Fyctia
Chapitre 3-1
Le soleil était levé depuis au moins une heure quand Edin poussa la porte arrière du magasin. Elle avait troqué sa tunique pour une autre, plus épaisse et doublée de laine, et pris un manteau plus léger. Toujours avec une capuche. Les nouvelles du concours n’arriveraient pas avant plusieurs jours, elle avait donc du temps à tuer ; et rien de prévu pour occuper ses journées. La vieille Illina lui avait parlé des commerces dédiés à la magie, des curiosités qui n’existaient qu’ici à Tmadian. Des magasins incroyables, pleins d’artefacts ou de composants pour rituels. Jusqu’ici elle avait préféré apprendre les rues, les endroits utiles où acheter de quoi s’habiller ou se nourrir ; mais il était peut-être temps de sérieusement se préparer aux études et à la vie à l’université. Refaire ses provisions d’encre et de parchemins pouvait être un bon début. Elle n’avait aucune adresse précise mais en déambulant au hasard dans la haute ville…
“C’est vraiment elle, tu as raison !”
“Tu vois, je te l’avais dit !”
Elle se figea. La ruelle derrière le magasin était déserte, normalement. Peu de passage, voire pas du tout. Là cependant, il y avait non seulement des gens, mais ils parlaient de quelqu’un. Quelqu’un qui, logiquement, ne pouvait être qu’elle.
“Hey, Rita Tengin, c’est bien ça ?”
Oui, c’était elle. Son cœur accéléra en un instant.
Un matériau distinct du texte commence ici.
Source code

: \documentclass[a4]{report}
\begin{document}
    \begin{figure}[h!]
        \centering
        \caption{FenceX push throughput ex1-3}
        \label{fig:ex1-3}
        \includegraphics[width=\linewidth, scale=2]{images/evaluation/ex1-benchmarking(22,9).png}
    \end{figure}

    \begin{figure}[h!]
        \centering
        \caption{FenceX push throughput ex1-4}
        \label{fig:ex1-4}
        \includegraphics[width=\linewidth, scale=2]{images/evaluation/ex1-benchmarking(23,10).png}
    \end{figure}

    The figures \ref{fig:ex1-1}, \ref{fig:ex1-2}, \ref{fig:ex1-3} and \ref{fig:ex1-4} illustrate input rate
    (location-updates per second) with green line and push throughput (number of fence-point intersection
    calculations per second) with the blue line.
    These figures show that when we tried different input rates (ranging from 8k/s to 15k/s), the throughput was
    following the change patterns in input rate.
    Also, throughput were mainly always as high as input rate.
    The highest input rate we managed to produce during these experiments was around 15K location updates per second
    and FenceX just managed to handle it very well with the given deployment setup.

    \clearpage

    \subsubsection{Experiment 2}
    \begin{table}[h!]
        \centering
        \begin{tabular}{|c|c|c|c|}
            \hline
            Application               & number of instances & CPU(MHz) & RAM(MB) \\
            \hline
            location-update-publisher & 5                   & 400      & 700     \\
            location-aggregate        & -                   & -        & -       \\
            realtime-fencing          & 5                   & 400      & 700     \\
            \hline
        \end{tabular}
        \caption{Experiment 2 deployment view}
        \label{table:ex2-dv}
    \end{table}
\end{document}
Qui pouvait vouloir lui parler ? Comment l’avaient-ils retrouvée ? A quel point avait-elle des ennuis ? Est-ce qu’elle devait prendre la fuite ? Non, les inconnus connaissaient son adresse. Ils pouvaient venir la retrouver à tout moment, et elle ne pouvait pas déménager. Elle ne connaissait personne d’autre en ville, et les auberges coûtaient beaucoup trop cher pour qu’elle s’y installe définitivement. Derrière elle, un bruit de pas. Puis un autre. Ils approchaient…
“Ou-oui, c’est ça !”
Panique. Puisqu’elle ne pouvait fuir, elle devait faire face. Ils ne pouvaient pas être nombreux, elle les auraient remarqués sinon ; et bien pire l’attendait à l’avenir. C’était l’occasion de s’entraîner, de s’exposer à petite dose aux regards de ses futurs camarades de l’aristocratie. Car il n’y avait qu’eux, des élèves présents la veille quand elle s’était inscrite, qui pouvaient avoir entendu ce nom au complet. Elle leva sa main droite, désormais ornée d’un pansement au bout d’un doigt, et l’utilisa pour tenir sa capuche baissée alors qu’elle se retournait.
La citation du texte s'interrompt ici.